Council OKs funds for East End hub
Project will allow businesses to lease space out of warehouse, help train residents for jobs
Houston City Council on Wednesday approved $24 million in federal funding to construct an East End hub for new startups, allowing businesses to lease collaborative space out of a 300,000plus-square-foot warehouse in the Second Ward.
The project, dubbed the East
End Maker Hub, will be overseen by TXRX Labs, a nonprofit that will house inventors, crafters, coders and any venture “that involves an innovation,” Assistant Housing Director Ray Miller told council earlier this year.
The funds come from the U.S. Housing Department in the form of a $22.7 million loan and $1.4 million grant, which will go toward acquiring and renovating the property.
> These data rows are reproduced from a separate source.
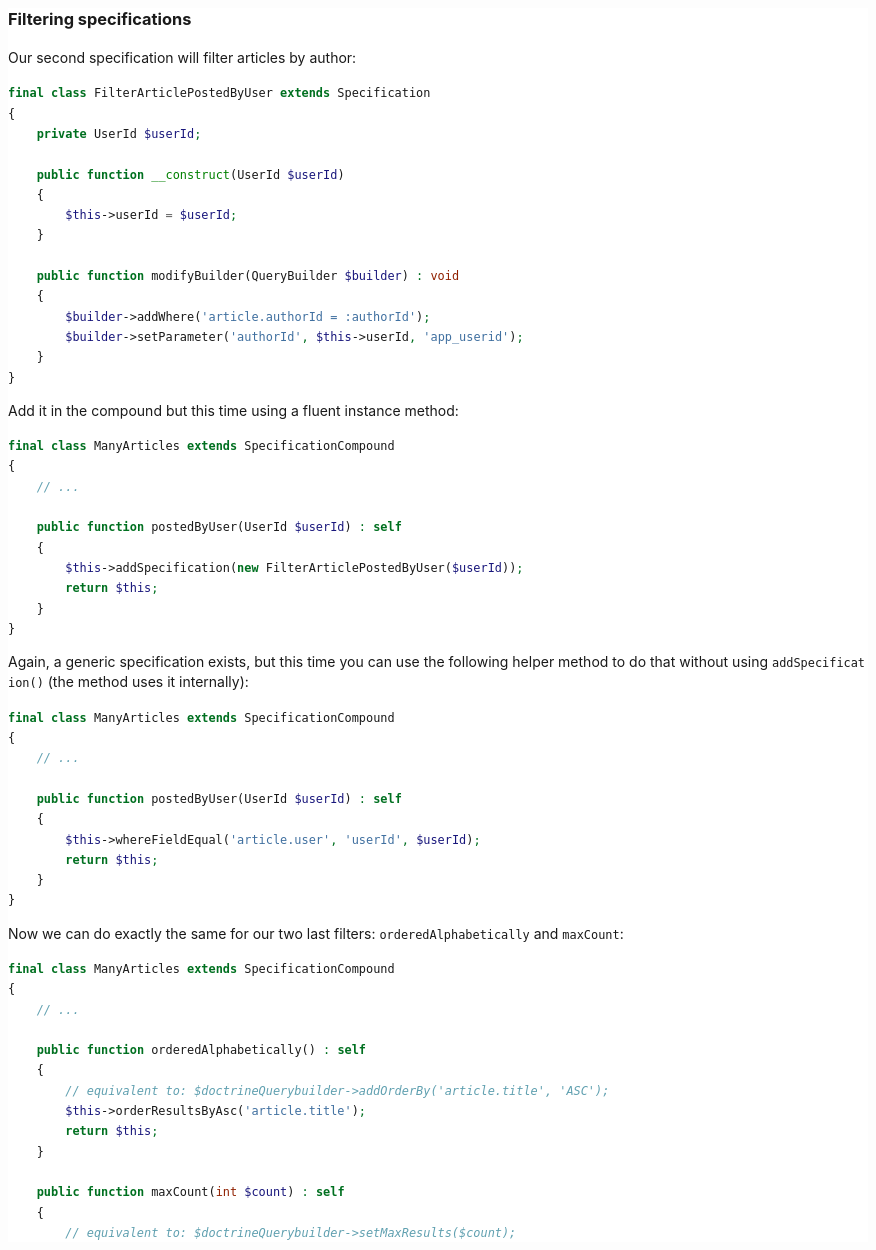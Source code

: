 
### Filtering specifications
Our second specification will filter articles by author:
```php
final class FilterArticlePostedByUser extends Specification
{
    private UserId $userId;

    public function __construct(UserId $userId)
    {
        $this->userId = $userId;
    }

    public function modifyBuilder(QueryBuilder $builder) : void
    {
        $builder->addWhere('article.authorId = :authorId');
        $builder->setParameter('authorId', $this->userId, 'app_userid');
    }
}
```
Add it in the compound but this time using a fluent instance method:
```php
final class ManyArticles extends SpecificationCompound
{
    // ...
    
    public function postedByUser(UserId $userId) : self
    {
        $this->addSpecification(new FilterArticlePostedByUser($userId));
        return $this;
    }
}
```

Again, a generic specification exists, but this time you can use the following helper method to do that without using `addSpecification()` (the method uses it internally):
```php
final class ManyArticles extends SpecificationCompound
{
    // ...
    
    public function postedByUser(UserId $userId) : self
    {
        $this->whereFieldEqual('article.user', 'userId', $userId);
        return $this;
    }
}
```

Now we can do exactly the same for our two last filters: `orderedAlphabetically` and `maxCount`:

```php
final class ManyArticles extends SpecificationCompound
{
    // ...
    
    public function orderedAlphabetically() : self
    {
        // equivalent to: $doctrineQuerybuilder->addOrderBy('article.title', 'ASC');
        $this->orderResultsByAsc('article.title');
        return $this;
    }
    
    public function maxCount(int $count) : self
    {
        // equivalent to: $doctrineQuerybuilder->setMaxResults($count);
```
The city will finance the 20-year loan through rent paid by the leasing startups, and fund most of the remaining $31 million project cost through federal tax credits.
TXRX Labs, which already provides small businesses access to 3D printers, laser cutters and other equipment at its current East End location, also is partnering with a second nonprofit, the Urban Partnerships Community Development Corporation, to provide an apprenticeship program to low-income East End residents at the hub.
The apprenticeship program, city officials said, is intended to equip residents with a range of “skills to access higher paid employment.”
Councilwoman Karla Cisneros, whose district includes the site of the new hub, said Wednesday she hopes the new space, located at 6501 Navigation, will help stymie gentrification in the fast-growing East End.
“It’s not just about the training that’s now going to be possible. It’s about the jobs that those people who take advantage of that will actually have in their community,” Cisneros said. “And what fights gentrification more than that — really lifting up the people who live there, so that they’re actually earning more money, and they can actually take care of their own bills and stay in their homes.”
Gaby Rowe, executive director of Rice University’s startup hub, Ion, said the Maker Hub would help prepare Houston’s workforce for an expected sharp rise in local advanced manufacturing jobs
during the next several years.
“We need to ensure that all of our communities in Houston are prepared, our youth are prepared with the skills necessary to be able to fill those jobs, so that Houstonians are in the neighborhoods that we care about,” Rowe said.
Patrick Ezzell, president of Urban Partnerships Community Development Corporation, told council Wednesday the Maker Hub would help satisfy the “huge pent-up demand” among small manufacturers for spaces like those provided by the new hub.
TXRX will occupy about 60,000 square feet at the Maker
Hub, Ezzell said, leaving about 240,000 square feet to lease to the manufacturers.
Urban Partnerships, established in 2017, is a collaboration between TXRX Labs and the Greater East End Management District aimed at spurring economic development in the East End.
The 6501 Navigation property is appraised at $13.4 million and includes a CenterPoint Energy building on the southern end, according to a city document. The city is paying about $12.4 million to acquire the property.
The housing department did not immediately respond to an inquiry about when the city expects to close the deal or when the hub is expected to open.